Jon Hopkins’ Emerald Rush video by Elliot Dear and Robert Hunter merges animation and lo-tech chemistry experiments
Last night (7 March) Jon Hopkins released Emerald Rush, the first track from his upcoming album Singularity, with a trippy, mixed media video by Elliot Dear and Robert Hunter. Merging hand-drawn animation and live action footage of lo-tech science experiments, the video mirrors the psychedelic energy of the music.

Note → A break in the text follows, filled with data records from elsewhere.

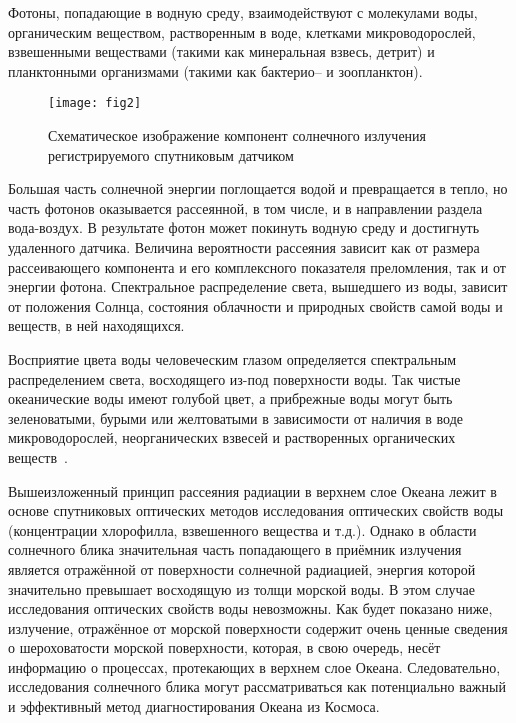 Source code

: Фотоны, попадающие в водную среду, взаимодействуют с молекулами воды, органическим веществом, растворенным в воде, клетками микроводорослей, взвешенными веществами (такими как минеральная взвесь, детрит) и планктонными организмами (такими как бактерио-- и зоопланктон).



\begin{figure}[!thb]
 \texttt{[image: fig2]}
 \caption{Схематическое изображение компонент солнечного излучения регистрируемого спутниковым датчиком}
 \label{fig:2} 
\end{figure}

Большая часть солнечной энергии поглощается водой и превращается в тепло, но часть фотонов оказывается рассеянной, в том числе, и в направлении раздела вода-воздух. В результате фотон может покинуть водную среду и достигнуть удаленного датчика. Величина вероятности рассеяния зависит как от размера рассеивающего компонента и его комплексного показателя преломления, так и от энергии фотона. Спектральное распределение света, вышедшего из воды, зависит от положения Солнца, состояния облачности и природных свойств самой воды и веществ, в ней находящихся.

Восприятие цвета воды человеческим глазом определяется спектральным распределением света, восходящего из-под поверхности воды. Так чистые океанические воды имеют голубой цвет, а прибрежные воды могут быть зеленоватыми, бурыми или желтоватыми в зависимости от наличия в воде микроводорослей, неорганических взвесей и растворенных органических веществ~\citep{Pozdnyakov2003}.

Вышеизложенный принцип рассеяния радиации в верхнем слое Океана лежит в основе спутниковых оптических методов исследования оптических свойств воды (концентрации хлорофилла, взвешенного вещества и т.д.). Однако в области солнечного блика значительная часть попадающего в приёмник излучения является отражённой от поверхности солнечной радиацией, энергия которой значительно превышает восходящую из толщи морской воды. В этом случае исследования оптических свойств воды невозможны. Как будет показано ниже, излучение, отражённое от морской поверхности содержит очень ценные сведения о шероховатости морской поверхности, которая, в свою очередь, несёт информацию о процессах, протекающих в верхнем слое Океана. Следовательно, исследования солнечного блика могут рассматриваться как потенциально важный и эффективный метод диагностирования Океана из Космоса.



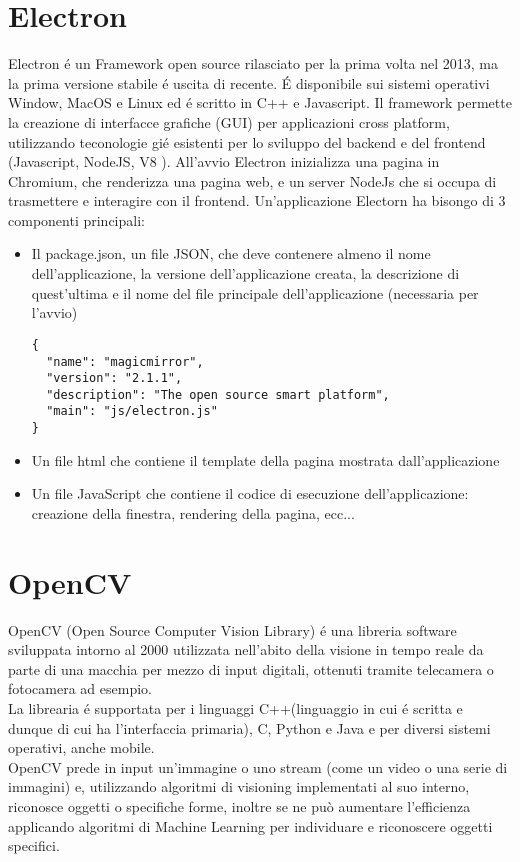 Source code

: \section{Electron}
Electron \'e un Framework open source rilasciato per la prima volta nel 2013, ma la prima versione
stabile \'e uscita di recente. \'E disponibile sui sistemi operativi Window, MacOS e Linux ed \'e scritto
in C++ e Javascript. Il framework permette la creazione di interfacce grafiche (GUI) per
applicazioni cross platform, utilizzando teconologie gi\'e esistenti per lo sviluppo del backend e del frontend
(Javascript, NodeJS, V8 \cite{V8}).
All'avvio Electron inizializza una pagina in Chromium, che renderizza una pagina web, e un server
NodeJs che si occupa di trasmettere e interagire con il frontend.
Un'applicazione Electorn ha bisongo di 3 componenti principali:
\begin{itemize}
\item Il package.json, un file JSON, che deve contenere almeno il nome dell'applicazione,
la versione dell'applicazione creata, la descrizione di quest'ultima e il
 nome del file principale dell'applicazione (necessaria per l'avvio)
\begin{lstlisting}
{
  "name": "magicmirror",
  "version": "2.1.1",
  "description": "The open source smart platform",
  "main": "js/electron.js"
}
\end{lstlisting}
\item Un file html che contiene il template della pagina mostrata dall'applicazione
\item Un file JavaScript che contiene il codice di esecuzione dell'applicazione: creazione della finestra,
rendering della pagina, ecc...
\end{itemize}

\section{OpenCV}
OpenCV (Open Source Computer Vision Library) \'e una libreria software sviluppata intorno al 2000
utilizzata nell'abito della visione in tempo reale
da parte di una macchia per mezzo di input digitali, ottenuti tramite telecamera o fotocamera ad esempio.\\
La librearia \'e supportata per i linguaggi C++(linguaggio in cui \'e scritta e dunque di cui ha l'interfaccia primaria), C, Python e Java e
per diversi sistemi operativi, anche mobile.\\
OpenCV prede in input un'immagine o uno stream (come un video o una serie di immagini) e, utilizzando algoritmi
di visioning implementati al suo interno, riconosce oggetti o specifiche forme, inoltre se ne può aumentare l'efficienza
applicando algoritmi di Machine Learning per individuare e riconoscere oggetti specifici.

According to Elliot, Jon was looking for an animated video with a narrative structure and came to production company Blink Industries with the vague concept of a boy in a forest, and a colour palette, as the musician often associates sound with colour. Elliot listened to the track once through with Jon and James [Bretton – from Blink] and, on the spot, came up with a loose story “based on the sound and shape of the track,” Elliot recounts. “It has a real sense of discovery to it, with a long intro that switches tempos and time signatures. It feels like it finds itself, so a story about exploration seemed like the way to go.”

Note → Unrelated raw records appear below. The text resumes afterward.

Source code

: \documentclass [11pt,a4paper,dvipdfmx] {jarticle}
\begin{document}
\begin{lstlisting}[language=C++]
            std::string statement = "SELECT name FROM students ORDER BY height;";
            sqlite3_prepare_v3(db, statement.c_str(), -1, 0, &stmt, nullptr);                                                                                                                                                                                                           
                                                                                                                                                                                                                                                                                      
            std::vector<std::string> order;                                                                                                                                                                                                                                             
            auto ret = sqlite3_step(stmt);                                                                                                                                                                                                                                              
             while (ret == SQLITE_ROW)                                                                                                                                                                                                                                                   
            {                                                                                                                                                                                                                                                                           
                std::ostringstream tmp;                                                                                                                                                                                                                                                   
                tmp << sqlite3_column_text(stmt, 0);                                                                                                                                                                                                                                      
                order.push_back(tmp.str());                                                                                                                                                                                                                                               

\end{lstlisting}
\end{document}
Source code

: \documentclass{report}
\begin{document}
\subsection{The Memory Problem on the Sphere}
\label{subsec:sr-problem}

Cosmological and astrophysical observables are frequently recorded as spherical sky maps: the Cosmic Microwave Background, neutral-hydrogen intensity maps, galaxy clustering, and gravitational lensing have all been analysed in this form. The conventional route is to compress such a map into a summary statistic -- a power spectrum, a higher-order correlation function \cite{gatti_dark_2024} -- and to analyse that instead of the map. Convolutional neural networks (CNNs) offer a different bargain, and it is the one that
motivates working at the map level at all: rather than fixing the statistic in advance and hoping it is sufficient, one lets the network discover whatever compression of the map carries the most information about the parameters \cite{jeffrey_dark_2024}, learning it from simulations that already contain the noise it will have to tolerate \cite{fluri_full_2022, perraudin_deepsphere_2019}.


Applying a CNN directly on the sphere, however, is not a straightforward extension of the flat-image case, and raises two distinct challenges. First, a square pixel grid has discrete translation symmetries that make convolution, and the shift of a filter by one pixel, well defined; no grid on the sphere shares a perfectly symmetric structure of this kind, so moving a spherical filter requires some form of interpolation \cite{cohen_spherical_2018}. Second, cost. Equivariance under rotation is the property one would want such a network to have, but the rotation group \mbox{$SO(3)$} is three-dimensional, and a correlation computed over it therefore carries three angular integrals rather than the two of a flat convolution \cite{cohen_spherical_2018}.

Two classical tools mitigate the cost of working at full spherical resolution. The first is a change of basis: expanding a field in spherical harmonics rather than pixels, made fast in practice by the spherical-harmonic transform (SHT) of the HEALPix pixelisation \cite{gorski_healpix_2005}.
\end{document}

Both Elliot and Rob had previously worked with Jon, as well as collaborated frequently over the past 14 years, so decided to work together on the video and set out, full pelt, with an eight-week deadline. Initially, Elliot says, the video was intended as a purely visual representation of the track, but as it developed “it became more epic and trippy, with visuals that connote drug-induced hallucination and clubbing.”
To achieve visual psychedelia, the duo dabbled in homemade chemistry experiments inspired by Kubrick’s 2001: A Space Odyssey. “We fashioned a rig using a glass picture frame and desk lamps and created chemical reactions using things we found in the hardware store. When shot close up, the effects were really organic and intricate. When we ran the footage through some effects in post, we found that they looked like huge nebulas and supernovas. This not only looked great but meant that we had loads of footage that we didn’t have to draw frame by frame.”

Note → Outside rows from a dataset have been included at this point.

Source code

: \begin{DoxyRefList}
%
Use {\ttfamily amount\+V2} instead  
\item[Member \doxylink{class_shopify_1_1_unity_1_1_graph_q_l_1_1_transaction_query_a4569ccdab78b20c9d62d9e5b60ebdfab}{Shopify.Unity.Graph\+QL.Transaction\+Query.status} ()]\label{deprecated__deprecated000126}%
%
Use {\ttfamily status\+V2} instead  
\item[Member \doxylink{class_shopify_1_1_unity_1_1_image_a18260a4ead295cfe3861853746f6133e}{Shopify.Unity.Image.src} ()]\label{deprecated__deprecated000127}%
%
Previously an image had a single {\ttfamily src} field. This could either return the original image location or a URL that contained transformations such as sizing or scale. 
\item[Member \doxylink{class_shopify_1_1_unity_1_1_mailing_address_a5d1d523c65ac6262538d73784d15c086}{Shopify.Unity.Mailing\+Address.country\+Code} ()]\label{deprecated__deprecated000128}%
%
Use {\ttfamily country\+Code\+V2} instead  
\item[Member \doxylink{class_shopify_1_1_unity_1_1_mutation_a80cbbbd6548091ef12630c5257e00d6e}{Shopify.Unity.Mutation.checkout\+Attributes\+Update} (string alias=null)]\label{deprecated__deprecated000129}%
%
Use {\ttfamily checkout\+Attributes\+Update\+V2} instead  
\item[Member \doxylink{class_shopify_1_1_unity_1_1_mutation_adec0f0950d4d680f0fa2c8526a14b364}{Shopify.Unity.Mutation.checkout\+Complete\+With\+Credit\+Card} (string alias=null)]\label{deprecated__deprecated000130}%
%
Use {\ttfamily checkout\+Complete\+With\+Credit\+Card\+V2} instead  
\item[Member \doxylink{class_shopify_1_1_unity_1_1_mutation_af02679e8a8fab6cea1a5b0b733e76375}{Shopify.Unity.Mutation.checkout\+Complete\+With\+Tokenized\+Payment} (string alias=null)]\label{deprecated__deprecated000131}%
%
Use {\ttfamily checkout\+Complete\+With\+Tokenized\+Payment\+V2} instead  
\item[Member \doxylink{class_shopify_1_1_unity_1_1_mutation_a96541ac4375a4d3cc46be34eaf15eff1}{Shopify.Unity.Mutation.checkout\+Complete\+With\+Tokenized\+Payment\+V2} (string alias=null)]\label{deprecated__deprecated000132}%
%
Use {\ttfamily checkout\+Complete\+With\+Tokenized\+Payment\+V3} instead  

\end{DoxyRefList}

Emerald Rush tells the story of a boy who discovered some rather familiar, otherworldly beetles in the forest and follows them to adventure. These details were depicted as mirrors of the music, Rob explains: “The track has a lot of crisp, gritty and glass-like sounds, so we were drawn to colder colours. We knew that the last section of the video was going to end in a cave full of large crystals, so gave us a colour palette. The central arrangements in the music have an unusual stuttering rhythm which helped us imagine the movement of the beetle’s shell and wings, which also led us to link most of the musical queues to the beetle – like the chrysalis’ rhythmically flashing lights leading the boy through the different environments.
“Once the storyboarding was done we went back through and re-drew most of them, thinking about the composition of each shot tweaking them to help the pace and motives in the story. We mostly used black line work and simple colour fills to save time and added live-action effects for the intro and outro to add a natural, unpredictable element. We wanted the video to be as cinematic as possible.”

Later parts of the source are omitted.